The quickest way to reverse the recent slide in AMC Entertainment Holdings (AMC) stock could be as simple as getting people back to movie theaters. Sony's Venom: Let There Be Carnage was the top draw at the local multiplex over the weekend, and it rocked in a material way.
The sequel to 2018's Venom reboot -- technically a property of Walt Disney's Marvel, but put out by Sony's studio -- raked in $90.1 million in domestic ticket sales over the weekend. It's the largest three-day opening of the pandemic era. It's also the second-highest opening ever for an October debut. Only 2019's Joker, which rang up $96.2 million at the box office for its premiere, has fared better in October.
The young month is only going to get better for the industry, and that's great news for AMC and its rivals. AMC could use the boost. At its intraday low last Thursday -- just hours before Venom hit screens -- the stock had surrendered more than half of its early June peak.
And the hits keep on coming
Venom's sequel is a hit. The tentpole releases were few and far between this summer. It's telling that the last multiplex hit -- Disney's Shang-Chi and the Legend of the Ten Rings -- was the top draw in each of the four previous weekends. Shang-Chi is a theatrical success, of course. It's the only movie to sell more than $200 million in tickets domestically this year. However, its weekly reign at the top until now has come largely from a lack of competition.
Studios have been pushing out their biggest films later into the calendar, trying to time their releases to the end of COVID-19 transmission concerns in enclosed movie theaters. We may not be there just yet, but Hollywood has finally run out of patience. Venom: Let There Be Carnage broke the post-pandemic record for a three-day opening weekend, but it will be dethroned as the top draw in North America this weekend. James Bond's No Time to Die will be the big winner when it premieres later this week.
We're going to get a healthier slate through the next three months culminating in the holiday season, a far cry from the summer where the highly anticipated debutantes were few and far between. It's just what AMC needs.
Valuation concerns are legit. Even after shedding a lot of its gains since topping briefly $70 in June, the stock continues to be at the top of this year's biggest winners among large-cap stocks. Its share count has expanded roughly fivefold over the past year.
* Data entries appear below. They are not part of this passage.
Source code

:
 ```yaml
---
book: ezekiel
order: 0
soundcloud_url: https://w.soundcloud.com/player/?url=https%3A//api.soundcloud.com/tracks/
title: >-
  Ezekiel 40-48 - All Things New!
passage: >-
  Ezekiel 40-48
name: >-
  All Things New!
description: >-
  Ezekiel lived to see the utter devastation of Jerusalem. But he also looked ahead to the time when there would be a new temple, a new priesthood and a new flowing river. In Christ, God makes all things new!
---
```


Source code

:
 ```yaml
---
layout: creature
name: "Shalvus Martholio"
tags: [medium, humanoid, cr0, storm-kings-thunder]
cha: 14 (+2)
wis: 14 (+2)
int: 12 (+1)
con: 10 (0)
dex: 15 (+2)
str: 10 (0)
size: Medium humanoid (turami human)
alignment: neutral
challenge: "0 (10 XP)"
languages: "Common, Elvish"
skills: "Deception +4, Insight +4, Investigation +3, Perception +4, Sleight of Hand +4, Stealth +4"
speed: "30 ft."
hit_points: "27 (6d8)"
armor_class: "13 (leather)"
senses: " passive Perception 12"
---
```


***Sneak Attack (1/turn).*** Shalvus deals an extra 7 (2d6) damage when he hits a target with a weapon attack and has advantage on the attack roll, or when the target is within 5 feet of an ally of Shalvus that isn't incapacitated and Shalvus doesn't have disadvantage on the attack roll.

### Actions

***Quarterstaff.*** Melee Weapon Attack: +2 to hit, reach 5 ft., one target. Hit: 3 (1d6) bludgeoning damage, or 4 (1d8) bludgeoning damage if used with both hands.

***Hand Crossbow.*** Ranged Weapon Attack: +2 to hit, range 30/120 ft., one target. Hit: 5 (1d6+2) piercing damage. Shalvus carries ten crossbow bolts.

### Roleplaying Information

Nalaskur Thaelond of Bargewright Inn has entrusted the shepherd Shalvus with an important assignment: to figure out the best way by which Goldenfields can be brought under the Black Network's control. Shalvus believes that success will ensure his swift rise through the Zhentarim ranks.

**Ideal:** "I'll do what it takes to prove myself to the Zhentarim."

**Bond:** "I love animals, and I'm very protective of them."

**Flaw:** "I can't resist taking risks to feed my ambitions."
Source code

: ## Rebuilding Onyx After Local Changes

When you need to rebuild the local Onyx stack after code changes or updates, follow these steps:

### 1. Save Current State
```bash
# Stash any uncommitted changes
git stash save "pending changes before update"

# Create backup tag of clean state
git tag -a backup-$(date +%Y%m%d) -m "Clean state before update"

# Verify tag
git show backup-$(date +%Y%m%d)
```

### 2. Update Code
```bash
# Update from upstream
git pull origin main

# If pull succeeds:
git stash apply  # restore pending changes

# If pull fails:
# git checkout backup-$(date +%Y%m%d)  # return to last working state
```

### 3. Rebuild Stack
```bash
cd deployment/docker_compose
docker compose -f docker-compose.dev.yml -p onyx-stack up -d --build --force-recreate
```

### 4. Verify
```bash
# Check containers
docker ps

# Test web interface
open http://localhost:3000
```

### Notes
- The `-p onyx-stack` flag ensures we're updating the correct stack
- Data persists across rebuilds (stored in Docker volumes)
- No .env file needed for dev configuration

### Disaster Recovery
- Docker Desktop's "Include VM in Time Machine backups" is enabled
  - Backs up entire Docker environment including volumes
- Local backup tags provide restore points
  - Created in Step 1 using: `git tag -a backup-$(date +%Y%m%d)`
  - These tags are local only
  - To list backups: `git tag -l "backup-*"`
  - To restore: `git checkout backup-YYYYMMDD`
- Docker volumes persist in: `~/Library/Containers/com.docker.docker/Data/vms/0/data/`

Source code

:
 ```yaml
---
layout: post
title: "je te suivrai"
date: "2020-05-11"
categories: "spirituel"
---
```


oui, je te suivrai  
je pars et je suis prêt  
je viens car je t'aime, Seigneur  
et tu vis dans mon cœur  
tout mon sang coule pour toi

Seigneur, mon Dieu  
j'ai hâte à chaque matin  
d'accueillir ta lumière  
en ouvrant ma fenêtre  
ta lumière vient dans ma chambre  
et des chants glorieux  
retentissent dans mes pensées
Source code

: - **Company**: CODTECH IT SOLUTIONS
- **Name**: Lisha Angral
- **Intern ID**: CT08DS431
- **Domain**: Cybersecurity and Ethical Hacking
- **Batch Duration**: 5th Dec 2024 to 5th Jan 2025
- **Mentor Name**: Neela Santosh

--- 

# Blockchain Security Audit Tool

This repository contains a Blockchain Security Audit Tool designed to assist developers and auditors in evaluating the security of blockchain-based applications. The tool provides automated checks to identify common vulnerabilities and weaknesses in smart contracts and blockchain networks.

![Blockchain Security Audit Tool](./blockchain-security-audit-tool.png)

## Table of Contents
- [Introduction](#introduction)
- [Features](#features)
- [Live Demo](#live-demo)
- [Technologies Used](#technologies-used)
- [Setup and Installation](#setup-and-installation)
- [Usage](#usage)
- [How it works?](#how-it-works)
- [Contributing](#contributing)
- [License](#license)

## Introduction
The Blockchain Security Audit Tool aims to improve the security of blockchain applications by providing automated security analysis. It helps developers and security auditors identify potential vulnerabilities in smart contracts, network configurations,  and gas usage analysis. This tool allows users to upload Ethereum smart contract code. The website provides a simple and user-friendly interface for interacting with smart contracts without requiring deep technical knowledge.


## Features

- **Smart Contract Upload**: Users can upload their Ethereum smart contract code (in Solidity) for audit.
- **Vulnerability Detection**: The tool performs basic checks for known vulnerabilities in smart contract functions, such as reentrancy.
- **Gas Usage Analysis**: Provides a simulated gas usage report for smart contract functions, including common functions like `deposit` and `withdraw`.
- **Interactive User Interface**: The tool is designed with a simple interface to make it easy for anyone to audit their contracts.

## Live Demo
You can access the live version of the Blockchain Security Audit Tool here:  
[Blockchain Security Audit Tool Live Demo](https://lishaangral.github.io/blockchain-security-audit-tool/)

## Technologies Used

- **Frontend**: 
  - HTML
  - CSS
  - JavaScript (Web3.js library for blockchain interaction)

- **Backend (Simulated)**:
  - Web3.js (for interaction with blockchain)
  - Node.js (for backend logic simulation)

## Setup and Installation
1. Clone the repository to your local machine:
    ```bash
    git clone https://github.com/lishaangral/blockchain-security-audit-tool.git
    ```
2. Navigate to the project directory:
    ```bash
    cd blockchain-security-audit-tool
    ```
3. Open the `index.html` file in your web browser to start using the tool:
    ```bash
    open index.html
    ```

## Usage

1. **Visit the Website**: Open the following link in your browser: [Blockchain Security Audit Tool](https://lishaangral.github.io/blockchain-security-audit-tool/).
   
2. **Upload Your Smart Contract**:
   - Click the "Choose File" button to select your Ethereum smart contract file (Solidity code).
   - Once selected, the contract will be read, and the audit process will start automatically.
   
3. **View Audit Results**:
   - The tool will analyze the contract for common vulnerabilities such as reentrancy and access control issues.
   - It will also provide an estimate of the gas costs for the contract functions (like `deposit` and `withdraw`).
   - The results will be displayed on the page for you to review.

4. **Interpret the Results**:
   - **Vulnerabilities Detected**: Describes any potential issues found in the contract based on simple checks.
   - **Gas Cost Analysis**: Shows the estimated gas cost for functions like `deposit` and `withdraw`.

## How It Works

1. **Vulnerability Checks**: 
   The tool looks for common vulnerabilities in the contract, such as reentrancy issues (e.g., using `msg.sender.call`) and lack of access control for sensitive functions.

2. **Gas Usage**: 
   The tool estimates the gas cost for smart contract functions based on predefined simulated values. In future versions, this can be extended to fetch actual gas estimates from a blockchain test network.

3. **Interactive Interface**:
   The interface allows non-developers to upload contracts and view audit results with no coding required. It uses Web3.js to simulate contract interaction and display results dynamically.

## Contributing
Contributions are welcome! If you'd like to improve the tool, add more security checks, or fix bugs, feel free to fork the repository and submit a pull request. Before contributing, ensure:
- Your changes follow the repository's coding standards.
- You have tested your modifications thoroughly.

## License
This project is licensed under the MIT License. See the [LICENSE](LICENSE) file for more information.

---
However, bears arguing that the rough landing for box office receipts in September after Shang-Chi initially shattered Labor Day records more than four weeks ago are missing the point. There wasn't any marquee content to push Shang-Chi out of the largest or premium screens at your corner multiplex. The cadence is about to pick up in a way that will be refreshing for exhibitors.
Momentum has been justifiably lumpy this summer, but the headline risks now turn to face the bears. It remains to be seen if consumers coming back to movie theaters is a trend that will stick for sustainable recovery, but it's going to be a very strong fourth quarter for movie theater stocks. The one-two punch of Venom and Bond this weekend is going to fill up movie theaters, giving the surviving players their best showing since 2019.